仕方ありません。彼が力になってくれることを願うばかりです。その前に、モカに彼との受け答えを教えなければ。そうこうしているうちに、彼がやってきました。
「いらっしゃい」
「お邪魔します。わあ、広くてきれいだなぁ」
私は、あれでもと思い彼な話かけてみました。
「ああ、かわいい犬。名前は?モカか。呼びやすいね」
やはり、私の声は届きませんでした。
彼はシュークリームを持って来てくれました。でも、モカが火を恐がるので、お茶の用意が出来ないのです。
「あの、手首を痛めてしまって、ガスが付けられないのです。ガスを付けてもらえませんか」
「それはいいけど。病院に行った方がいいんじゃない」
そう言いながらも、キッチンでガス火を付けてくれました。私はモカに皿とフォークの用意をするよう言いました。
「皿は、そろっと。気を付けてよ。フォークはそこじゃなくて、こっち」
モカもぎこちないながら、何とかやりこなしています。お湯が沸きました。
インスタントコーヒーとティーパックはテーブルの上にあります。彼は私の分もコーヒーを入れてくれ、皿にシュークリームを載せる頃には、私の様子がおかしいことに気づいたようです。
「痛いの。じゃ、先に病院に行こうか」
「いえ、大丈夫です」
「腱鞘炎かな。無理しない方がいいよ」
モカはもう、シュークリームが気になって仕方ないようです。ついに手を伸ばしました。そして、あっという間に、口の中に押し込んでしまい、やはり、咽てしまいました。
驚いた彼は、それでも、すぐにコーヒーをモカに飲ませようとしてくれましたけど、やはり、モカには苦かったようです。私は必死で、水を飲むようにと、モカに言いました。
「水を…」
彼は水の入ったコップを持って来てくれました。今度は、モカは少しずつ飲み、こぼすことはありませんでした。水を飲み、何とか落ち着いたモカに言いました。
「これから、話をするけど、ちゃんと、伝えてね」
「はい」
さすがに彼も、モカである私や、吠えてばかりいる犬の様子を訝しく思っています。
「お話があります。大変なことが起きました。信じてもらえないかも知れませんけど、本当の事です。真面目に聞いて下さい。お願いします」
「うん。真面目に聞く。それで、なに、どんなこと…」
「実は、朝起きると。私とモカが入れ替わっていました」
「えっ、入れ替わった?入れ替わったって、どういう事…」
彼もすぐには理解しかねたようです。当然です。誰だって、現実にこんなことが起きてしまうだなんて、夢にも思わないことです…。
「まさかぁ。えっ、その、まさかが起きたぁ。そんなこと、ある?」
彼も、混乱していることでしょう。それでも、先ほどからのモカと私の妙なやり取りに気が付いたようです。

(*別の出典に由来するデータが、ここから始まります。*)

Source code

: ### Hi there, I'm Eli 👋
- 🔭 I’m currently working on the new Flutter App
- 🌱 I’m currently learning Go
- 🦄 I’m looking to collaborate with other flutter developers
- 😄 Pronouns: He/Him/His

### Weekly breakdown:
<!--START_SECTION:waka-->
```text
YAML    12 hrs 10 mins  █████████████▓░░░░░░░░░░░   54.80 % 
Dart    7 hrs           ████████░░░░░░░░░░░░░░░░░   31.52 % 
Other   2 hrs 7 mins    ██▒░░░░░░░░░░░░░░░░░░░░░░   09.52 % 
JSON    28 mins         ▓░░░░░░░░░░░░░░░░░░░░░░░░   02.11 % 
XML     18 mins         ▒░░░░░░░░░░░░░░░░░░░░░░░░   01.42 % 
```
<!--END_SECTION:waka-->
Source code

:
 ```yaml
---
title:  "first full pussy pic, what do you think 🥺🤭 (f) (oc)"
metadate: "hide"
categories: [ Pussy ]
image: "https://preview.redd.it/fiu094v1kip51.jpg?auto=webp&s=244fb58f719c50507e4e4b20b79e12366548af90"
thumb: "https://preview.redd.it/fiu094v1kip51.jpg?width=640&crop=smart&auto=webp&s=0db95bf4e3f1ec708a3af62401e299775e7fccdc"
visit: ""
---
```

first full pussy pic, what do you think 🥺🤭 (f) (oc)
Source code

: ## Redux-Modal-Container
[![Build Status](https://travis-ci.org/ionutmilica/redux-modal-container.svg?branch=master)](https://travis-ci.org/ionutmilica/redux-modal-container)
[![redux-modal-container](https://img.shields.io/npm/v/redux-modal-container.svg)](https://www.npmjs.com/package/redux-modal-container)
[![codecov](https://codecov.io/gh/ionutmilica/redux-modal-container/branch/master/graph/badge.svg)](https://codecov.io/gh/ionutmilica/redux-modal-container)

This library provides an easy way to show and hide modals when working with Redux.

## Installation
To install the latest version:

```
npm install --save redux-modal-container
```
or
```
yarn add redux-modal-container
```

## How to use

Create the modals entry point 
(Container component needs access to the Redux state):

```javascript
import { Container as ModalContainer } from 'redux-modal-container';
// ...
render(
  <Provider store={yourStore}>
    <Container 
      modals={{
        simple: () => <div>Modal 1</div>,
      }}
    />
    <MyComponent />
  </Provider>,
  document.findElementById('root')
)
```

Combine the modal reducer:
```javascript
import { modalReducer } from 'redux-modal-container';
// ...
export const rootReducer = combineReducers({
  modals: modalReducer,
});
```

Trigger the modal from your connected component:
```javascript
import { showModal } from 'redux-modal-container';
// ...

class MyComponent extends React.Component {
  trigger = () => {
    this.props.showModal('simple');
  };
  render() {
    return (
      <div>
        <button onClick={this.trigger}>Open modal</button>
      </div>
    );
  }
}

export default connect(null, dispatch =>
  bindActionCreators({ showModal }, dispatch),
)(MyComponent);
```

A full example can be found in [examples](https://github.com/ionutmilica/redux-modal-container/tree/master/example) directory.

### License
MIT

「じゃあ。目の前の由梨ちゃんは由梨ちゃんではなくて、モカで。この犬のモカが由梨ちゃんてこと?」
「はい、そうです」
これは、モカが答えました。私も犬語で訴えました。
「ええっ、こんなことってあるんだ…」
「ですから、助けてください。お願いします。哲也さん。このままでは生きて行けません。私であるモカはどこかの病院へ、犬の私は保健所に入れられてしまいます」
「そうだけど。何をどうすれば…。ちょっと待って、考えさせて…」
しばらくして、彼は立ち上がり、ベランダに出ました。そこでまた、外を見ながら考えているようでした。
私は、モカに抱きしめられながらも、モカの不安が伝わってきました。そして、彼がベランダから戻ってきました。